Dawn burst through the door sobbing and practically dove onto Spike. The vampire scrambled to make sure all his dangly bits were covered as his mate shook off his post-coital sleep.

"She's back. She's back. She's back." Dawn's whispered words had an oddly autistic feel to it and Spike feared they were going to lose her to the near catatonia that had claimed her after Buffy's death.

"Hold on, Nibblet," he said, pulling her into his covered lap and stroking her hair as Xander looked at him wide-eyed and helpless. "We're here. I've got you."

"Talk to me, Dawnie," Xander said, reaching for his jeans and trying to dress under the sheet. "Who's 'she'? What's got you scared? We'll take her down together, honey, just talk to me."

"Glory. I saw Glory. She got out of a limousine. Oh, God! I saw Glory," Dawn's voice rose in volume and in pitch.

Xander looked up as Willow and Tara came through the still-open door followed closely by Angel and Cordy. "What the hell happened?" he snapped at Cordelia as he stood and zipped his jeans, wishing he had had time to wash up and put on underwear. While part of his mind catalogued Tara taking Dawn into her arms while Spike dressed, unconcerned for his audience once Dawn's attention was off him and Angel's nose twitching at the musky scent of sex, the bulk of his attention was on Cordelia.

"This blonde got out of a limo, with one of the lawyers from Wolfram and Hart. She walked right by us and didn't pay any attention, just went into a story, but Dawn freaked. Who is she? What's going on?" Cordelia stepped back into Angel's arms and he pulled her back against his chest.

"Glory?" Angel's vampiric hearing had obviously caught every word Dawn had said. "I thought she was dead. Didn't you say Buffy had destroyed her?"

Xander snagged Spike's discarded tee shirt from the night before. "Hey," Xander said, his voice muffled as he put it on, "I saw you dust Darla - these friends of yours have issues with letting dead demons stay that way."

"Then it's a good thing you were planning to leave tonight," Angel said, seeming already lost in thought about what he was going to do.

"No way. You can't run from Glory. We tried that. We're taking her out. It's the only way to be sure." Xander shoved past the stunned vampire followed closely by Spike.
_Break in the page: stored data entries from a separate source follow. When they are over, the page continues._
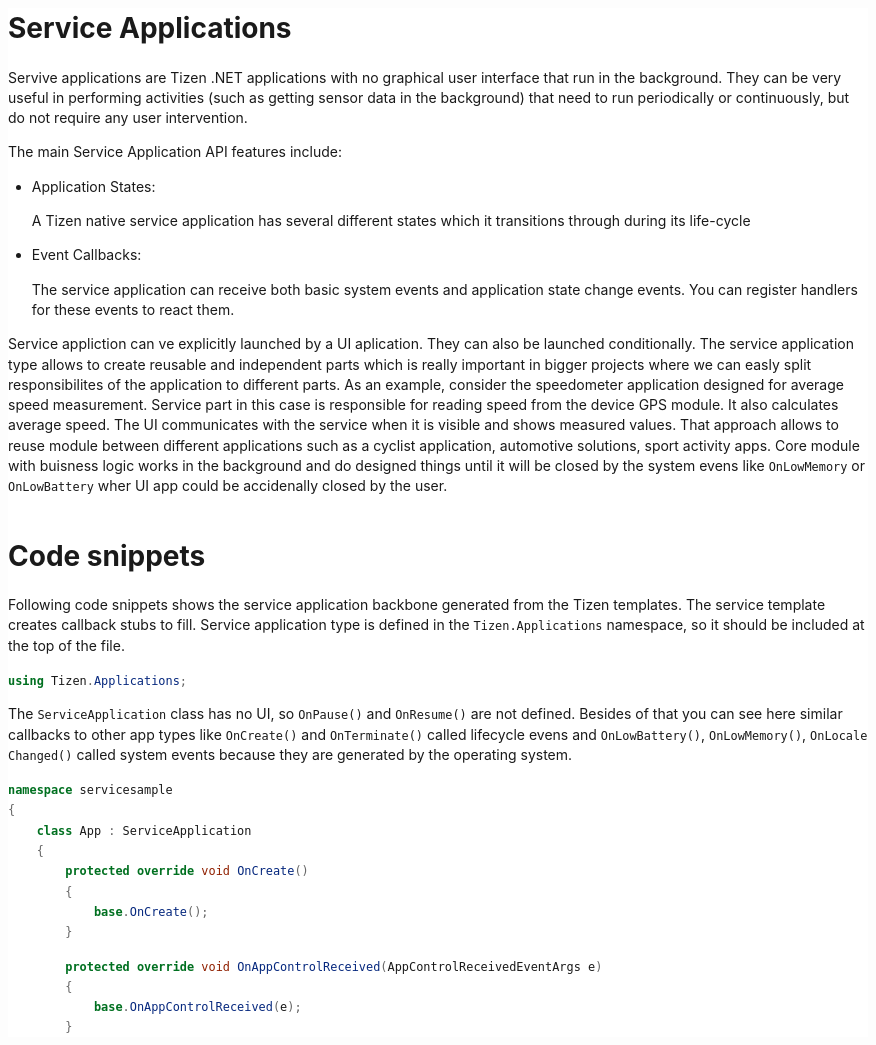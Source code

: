 # Service Applications 

Servive applications are Tizen .NET applications with no graphical user interface that run in the background. They can be very useful in performing activities (such as getting sensor data in the background) that need to run periodically or continuously, but do not require any user intervention.

The main Service Application API features include: 
-  Application States:

    A Tizen native service application has several different states which it transitions through during its life-cycle
- Event Callbacks:
  
  The service application can receive both basic system events and application state change events. You can register handlers for these events to react them. 

Service appliction can ve explicitly launched by a UI aplication. They can also be launched conditionally. The service application type allows to create reusable and independent parts which is really important in bigger projects where we can easly split responsibilites of the application to different parts. As an example, consider the speedometer application designed for average speed measurement. Service part in this case is responsible for reading speed from the device GPS module. It also calculates average speed. The UI communicates with the service when it is visible and shows measured values. That approach allows to reuse module between different applications such as a cyclist application, automotive solutions, sport activity apps. Core module with buisness logic works in the background and do designed things until it will be closed by the system evens like `OnLowMemory` or `OnLowBattery` wher UI app could be accidenally closed by the user.

# Code snippets 

Following code snippets shows the service application backbone generated from the Tizen templates.
The service template creates callback stubs to fill. Service application type is defined in the `Tizen.Applications` namespace, so it should be included at the top of the file. 

```csharp
using Tizen.Applications;
```

The `ServiceApplication` class has no UI, so `OnPause()` and `OnResume()` are not defined. Besides of that you can see here similar callbacks to other app types like `OnCreate()` and `OnTerminate()` called lifecycle evens and `OnLowBattery()`, `OnLowMemory()`, `OnLocaleChanged()` called system events because they are generated by the operating system.

```csharp
namespace servicesample
{
    class App : ServiceApplication
    {
        protected override void OnCreate()
        {
            base.OnCreate();
        }
```

```csharp
        protected override void OnAppControlReceived(AppControlReceivedEventArgs e)
        {
            base.OnAppControlReceived(e);
        }
```
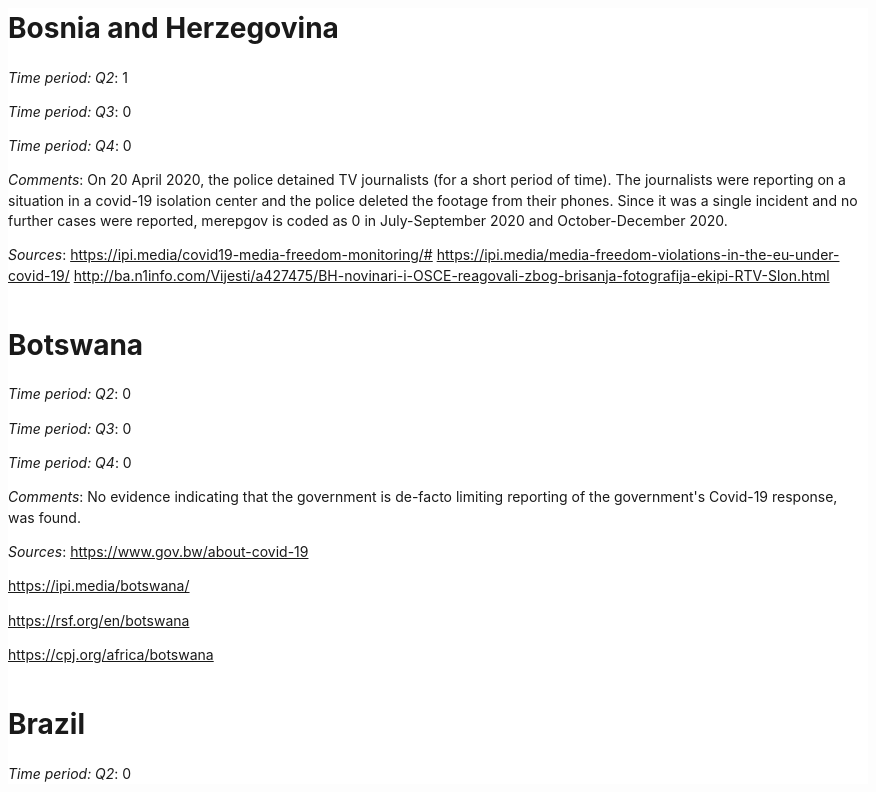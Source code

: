 # Bosnia and Herzegovina 
*Time period: Q2*: 1

 
*Time period: Q3*: 0

 
*Time period: Q4*: 0

 

*Comments*:
 On 20 April 2020, the police detained TV journalists (for a short period of time). The journalists were reporting on a situation in a covid-19 isolation center and the police deleted the footage from their phones.  Since it was a single incident and no further cases were reported, merepgov is coded as 0 in July-September 2020 and October-December 2020. 

*Sources*:
 https://ipi.media/covid19-media-freedom-monitoring/#
https://ipi.media/media-freedom-violations-in-the-eu-under-covid-19/
http://ba.n1info.com/Vijesti/a427475/BH-novinari-i-OSCE-reagovali-zbog-brisanja-fotografija-ekipi-RTV-Slon.html



# Botswana 
*Time period: Q2*: 0

 
*Time period: Q3*: 0

 
*Time period: Q4*: 0

 

*Comments*:
 No evidence indicating that the government is de-facto limiting reporting of the government's Covid-19 response, was found. 

*Sources*:
 https://www.gov.bw/about-covid-19



https://ipi.media/botswana/



https://rsf.org/en/botswana



https://cpj.org/africa/botswana



# Brazil 
*Time period: Q2*: 0

 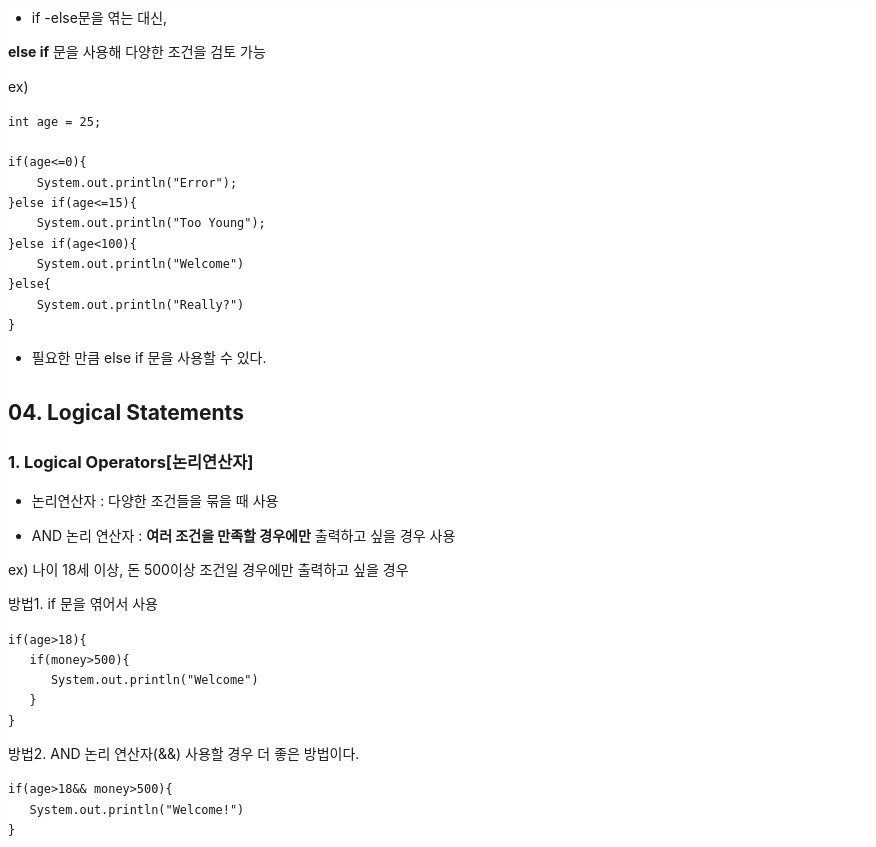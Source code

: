 

- if -else문을 엮는 대신,

**else if** 문을 사용해 다양한 조건을 검토 가능

ex)

```
int age = 25;

if(age<=0){
    System.out.println("Error");
}else if(age<=15){
    System.out.println("Too Young");
}else if(age<100){
    System.out.println("Welcome")
}else{
    System.out.println("Really?")
}
```

- 필요한 만큼 else if 문을 사용할 수 있다.







## 04. Logical Statements



### 1. Logical Operators[논리연산자]



- 논리연산자
  : 다양한 조건들을 묶을 때 사용



- AND 논리 연산자
  : **여러 조건을 만족할 경우에만** 출력하고 싶을 경우 사용

ex) 나이 18세 이상, 돈 500이상 조건일 경우에만 출력하고 싶을 경우

방법1. if 문을 엮어서 사용

```
if(age>18){
   if(money>500){
      System.out.println("Welcome")
   }
}
```



방법2. AND 논리 연산자(&&) 사용할 경우 더 좋은 방법이다.

```
if(age>18&& money>500){
   System.out.println("Welcome!")
}
```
Angel and Cordelia followed, leaving the witches to look after Dawn. Still shadowed by his lover, Xander strode down the wide staircase into the lobby. Ignoring a cringing Fred he shouted, "Hey, lawyer-boy!" As Lindsey emerged from the library with Wesley he continued, "I need a core dump on everything you know about Wolfram and Hart."

* * * * *

Lilah rounded on Gavin, fists clenched at her sides. The boutique was oddly untouched, given the shambles the Diva had left of her quarters. An old woman, dressed expensively and obviously a customer was dead and the shop girl sat drooling in the corner, rocking back and forth, murmuring some nonsense rhyme. The Diva stood like a statue her - a beautiful and deadly work of art. Glorificus had her fingertips pressed gently against her
temples, and had a look of rapture on her face. Not that after the last twenty-four hours Lilah wouldn't like some of whatever it was she was on, but the last thing she wanted to explain to Linwood was a stoned hellgod.

"You said to keep her amused." Gavin backpedaled in the face of Lilah's near-homicidal rage. Around them a cleaner crew from the firm was getting rid of the evidence. Hopefully, by evening the strange and mysterious
disappearance of the two women wouldn't even be a blurb on the news.
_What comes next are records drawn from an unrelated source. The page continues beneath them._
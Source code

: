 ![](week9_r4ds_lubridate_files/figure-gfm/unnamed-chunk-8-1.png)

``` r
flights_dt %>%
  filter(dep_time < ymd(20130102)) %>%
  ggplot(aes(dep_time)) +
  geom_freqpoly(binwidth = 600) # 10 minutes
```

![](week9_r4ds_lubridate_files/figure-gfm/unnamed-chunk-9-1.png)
"By which I meant anything up to and including your own ritual suicide, but I never gave you permission to remove her from a controlled environment," Lilah snapped.

The cleaners lifted the mindless shopgirl off the floor by her elbows, and as they dragged the limp form past her, Lilah heard her chanting, "Two Slayers, no waiting," over and over.

* * * * *

"Stop sulking," Cordelia said, and handed him a warm mug of blood.

Angel had no time to wonder when the impeccable Cordelia Chase had overcome her aversion to icky bodily fluids to see that he feed. He wasn't sulking, but thought he would sound like a four-year-old if he pointed that out.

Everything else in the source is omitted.